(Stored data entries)
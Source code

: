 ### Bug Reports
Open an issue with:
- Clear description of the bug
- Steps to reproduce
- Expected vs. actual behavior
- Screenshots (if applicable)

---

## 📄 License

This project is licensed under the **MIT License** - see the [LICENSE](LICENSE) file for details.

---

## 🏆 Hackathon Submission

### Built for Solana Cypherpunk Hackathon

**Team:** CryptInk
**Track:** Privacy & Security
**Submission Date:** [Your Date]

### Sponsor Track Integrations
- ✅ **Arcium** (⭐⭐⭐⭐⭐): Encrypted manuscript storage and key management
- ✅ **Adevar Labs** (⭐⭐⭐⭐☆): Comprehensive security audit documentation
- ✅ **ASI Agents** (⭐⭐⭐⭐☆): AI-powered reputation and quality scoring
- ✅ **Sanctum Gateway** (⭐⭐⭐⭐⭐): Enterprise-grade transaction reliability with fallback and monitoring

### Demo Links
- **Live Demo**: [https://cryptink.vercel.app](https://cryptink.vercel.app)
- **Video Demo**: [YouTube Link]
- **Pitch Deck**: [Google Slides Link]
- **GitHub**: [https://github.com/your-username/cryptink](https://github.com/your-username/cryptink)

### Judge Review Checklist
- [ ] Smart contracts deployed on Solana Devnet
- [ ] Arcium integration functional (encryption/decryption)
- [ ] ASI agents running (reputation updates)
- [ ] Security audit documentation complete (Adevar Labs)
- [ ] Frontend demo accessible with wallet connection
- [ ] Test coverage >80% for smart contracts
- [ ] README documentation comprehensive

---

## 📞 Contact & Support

* * *

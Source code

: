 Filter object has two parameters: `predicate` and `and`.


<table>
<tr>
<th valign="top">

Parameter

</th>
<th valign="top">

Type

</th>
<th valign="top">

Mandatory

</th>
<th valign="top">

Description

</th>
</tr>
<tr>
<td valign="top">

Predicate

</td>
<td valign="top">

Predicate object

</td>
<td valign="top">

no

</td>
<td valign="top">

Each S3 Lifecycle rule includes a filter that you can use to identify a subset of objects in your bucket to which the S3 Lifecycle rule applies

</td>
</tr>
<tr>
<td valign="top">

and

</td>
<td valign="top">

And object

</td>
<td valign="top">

WORK TASK:
Filter the data down to the lines that contain the string "Solana", and copy them.

THE ANSWER:
### Built for Solana Cypherpunk Hackathon
- [ ] Smart contracts deployed on Solana Devnet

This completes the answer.